20th December 2015

There is no rest for the wicked. This is supposed to be our quiet time of the year but, if opportunities for Blethering are anything to go by, it clearly isn’t.
This time last year I had already been to Las Vegas for the NFR (National Finals Rodeo) and I had sworn that I would make it an annual pilgrimage but, one year on, the resolution had to be broken. I was also writing, in early November last year, of taking it easy and finding time for cycling, and I was berated by some for saying that while our horses were in the midst of a long losing streak. Well, no such problems this year. The bike has hardly turned a wheel but I can’t say that that is the reason for any apparently better form. We are again operating with a very small string, principally made up of horses which ‘missed the boat’ for one reason or another in the middle of the season, and so the runners and consequently the winners are fairly few and far between. Luckily, however, one or two decent individuals have kept popping one in and have kept us off that dreaded Racing Post Cold Trainers List.
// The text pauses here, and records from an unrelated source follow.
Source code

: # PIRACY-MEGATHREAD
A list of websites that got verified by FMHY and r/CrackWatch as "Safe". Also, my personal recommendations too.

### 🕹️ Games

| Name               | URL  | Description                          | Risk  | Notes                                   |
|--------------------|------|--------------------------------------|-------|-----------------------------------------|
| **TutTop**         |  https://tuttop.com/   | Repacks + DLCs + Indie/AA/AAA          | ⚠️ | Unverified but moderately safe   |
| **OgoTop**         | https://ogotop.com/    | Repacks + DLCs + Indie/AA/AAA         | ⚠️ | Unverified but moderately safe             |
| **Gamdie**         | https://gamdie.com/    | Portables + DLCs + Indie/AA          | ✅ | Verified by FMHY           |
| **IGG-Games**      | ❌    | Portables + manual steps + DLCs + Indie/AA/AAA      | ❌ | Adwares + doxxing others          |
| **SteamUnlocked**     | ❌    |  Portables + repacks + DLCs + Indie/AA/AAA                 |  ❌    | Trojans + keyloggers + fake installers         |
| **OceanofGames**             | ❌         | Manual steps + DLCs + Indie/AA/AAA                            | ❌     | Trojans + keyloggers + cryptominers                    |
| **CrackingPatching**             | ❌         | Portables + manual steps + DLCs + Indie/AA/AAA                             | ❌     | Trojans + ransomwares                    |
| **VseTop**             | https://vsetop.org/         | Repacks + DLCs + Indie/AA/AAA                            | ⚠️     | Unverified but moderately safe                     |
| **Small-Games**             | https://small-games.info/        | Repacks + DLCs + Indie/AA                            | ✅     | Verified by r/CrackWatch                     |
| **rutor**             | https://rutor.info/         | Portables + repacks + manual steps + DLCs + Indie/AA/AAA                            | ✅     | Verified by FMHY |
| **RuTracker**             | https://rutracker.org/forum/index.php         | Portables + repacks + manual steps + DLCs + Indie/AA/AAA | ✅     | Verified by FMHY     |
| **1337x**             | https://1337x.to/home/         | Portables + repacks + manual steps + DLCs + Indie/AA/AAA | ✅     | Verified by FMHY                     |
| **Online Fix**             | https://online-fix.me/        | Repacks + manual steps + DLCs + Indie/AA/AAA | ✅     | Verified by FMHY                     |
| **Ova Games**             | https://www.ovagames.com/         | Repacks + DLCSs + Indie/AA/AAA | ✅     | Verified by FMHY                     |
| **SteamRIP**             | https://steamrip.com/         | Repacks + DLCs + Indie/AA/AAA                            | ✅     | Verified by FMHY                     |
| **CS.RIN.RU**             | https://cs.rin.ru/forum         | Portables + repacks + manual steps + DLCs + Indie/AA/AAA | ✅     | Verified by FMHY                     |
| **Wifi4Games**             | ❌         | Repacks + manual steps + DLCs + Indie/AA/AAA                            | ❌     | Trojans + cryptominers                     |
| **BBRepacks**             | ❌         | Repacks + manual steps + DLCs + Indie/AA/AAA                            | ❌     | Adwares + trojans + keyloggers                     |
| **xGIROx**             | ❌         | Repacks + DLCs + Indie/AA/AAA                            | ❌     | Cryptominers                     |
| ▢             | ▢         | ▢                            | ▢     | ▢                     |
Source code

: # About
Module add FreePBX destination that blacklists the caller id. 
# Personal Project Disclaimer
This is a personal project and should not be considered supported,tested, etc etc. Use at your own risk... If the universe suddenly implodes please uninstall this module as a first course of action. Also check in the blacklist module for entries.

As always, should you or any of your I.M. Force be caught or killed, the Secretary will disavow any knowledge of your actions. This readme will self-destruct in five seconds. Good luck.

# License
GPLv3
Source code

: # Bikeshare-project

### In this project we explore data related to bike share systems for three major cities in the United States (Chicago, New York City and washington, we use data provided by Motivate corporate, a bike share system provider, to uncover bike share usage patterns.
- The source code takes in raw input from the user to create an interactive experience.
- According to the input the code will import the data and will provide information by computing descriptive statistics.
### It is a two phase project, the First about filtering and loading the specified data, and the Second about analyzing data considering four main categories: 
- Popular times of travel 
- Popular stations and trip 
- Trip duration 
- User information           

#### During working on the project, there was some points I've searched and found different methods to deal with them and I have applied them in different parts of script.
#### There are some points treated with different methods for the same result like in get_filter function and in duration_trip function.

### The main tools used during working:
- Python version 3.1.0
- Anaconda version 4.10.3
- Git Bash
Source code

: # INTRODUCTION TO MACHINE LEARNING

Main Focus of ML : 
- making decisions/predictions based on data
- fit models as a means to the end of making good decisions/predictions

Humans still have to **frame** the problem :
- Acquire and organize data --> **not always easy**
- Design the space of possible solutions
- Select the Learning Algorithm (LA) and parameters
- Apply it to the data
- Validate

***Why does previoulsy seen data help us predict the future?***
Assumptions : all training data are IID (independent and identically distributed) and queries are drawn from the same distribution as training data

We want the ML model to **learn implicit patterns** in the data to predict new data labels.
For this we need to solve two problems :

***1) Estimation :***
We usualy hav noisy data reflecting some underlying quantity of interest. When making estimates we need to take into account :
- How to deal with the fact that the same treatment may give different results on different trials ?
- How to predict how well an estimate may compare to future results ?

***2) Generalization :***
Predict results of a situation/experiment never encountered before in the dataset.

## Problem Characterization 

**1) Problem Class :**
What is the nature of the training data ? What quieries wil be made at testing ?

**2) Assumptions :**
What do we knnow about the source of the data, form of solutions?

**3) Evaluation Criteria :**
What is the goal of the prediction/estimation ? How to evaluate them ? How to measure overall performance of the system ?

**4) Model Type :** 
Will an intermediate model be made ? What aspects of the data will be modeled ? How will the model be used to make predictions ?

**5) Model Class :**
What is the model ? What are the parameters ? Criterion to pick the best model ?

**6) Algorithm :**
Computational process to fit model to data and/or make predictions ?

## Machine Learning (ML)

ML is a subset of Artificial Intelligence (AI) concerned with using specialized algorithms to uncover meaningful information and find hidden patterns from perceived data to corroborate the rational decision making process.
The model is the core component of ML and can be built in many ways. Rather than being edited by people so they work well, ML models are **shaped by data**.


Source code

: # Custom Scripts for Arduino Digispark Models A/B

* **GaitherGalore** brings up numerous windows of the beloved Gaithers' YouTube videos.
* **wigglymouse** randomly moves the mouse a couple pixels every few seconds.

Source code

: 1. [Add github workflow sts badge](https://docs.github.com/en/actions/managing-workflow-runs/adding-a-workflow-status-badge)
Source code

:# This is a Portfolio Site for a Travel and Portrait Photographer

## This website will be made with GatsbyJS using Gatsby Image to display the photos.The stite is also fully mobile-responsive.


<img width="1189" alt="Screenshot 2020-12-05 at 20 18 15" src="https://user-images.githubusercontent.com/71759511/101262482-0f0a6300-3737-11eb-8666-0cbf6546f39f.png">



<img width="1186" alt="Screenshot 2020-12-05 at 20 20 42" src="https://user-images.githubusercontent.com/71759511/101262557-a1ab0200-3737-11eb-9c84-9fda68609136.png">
Richard Fahey confessed, over a few drinks at the sales, that he got some perverse pleasure from our plight last October and November and would exchange text messages with Jamie Osborne counting the days that we went without a winner. So I make no apology now for pointing out that it is him that has had a spell on the Cold List this year although he got off it just the other day.

In the midst of our long losing run I heard James Willoughby discussing it on TV and he said that he didn’t believe in ‘trainer form’. He was, firstly, unconvinced by the figures which simply look at days/runs without a winner and take no account of whether the horses are running to form or not, and he said that we were running a ‘subset of horses’ which were not up to our usual standard. I was delighted to accept this at the time but looking back now I see that, of the 67 horses which ran during that period, 53 went on to race into 2015 and 31 of them (58%) won races: a total of 59 races between them. Of the 14 that retired at the end of the year, only 5 retired as maidens. I didn’t count how many of those that failed to win again (22) retired as maidens but it was very few i.e. most had been successful before October of last year.

It was not, therefore, a ‘subset of horses’ in terms of ability to win races but, perhaps, many of them were on the way down having peaked earlier in the season or had not yet had an opportunity to fulfil their potential.

Since then I have done some work with James Willoughby on Breeze-Up sales and we have had discussions on what he can bring to our team in terms of analytics. We will certainly be working more closely with him in future and, perhaps, the phenomena of trainer form will need to be looked at again.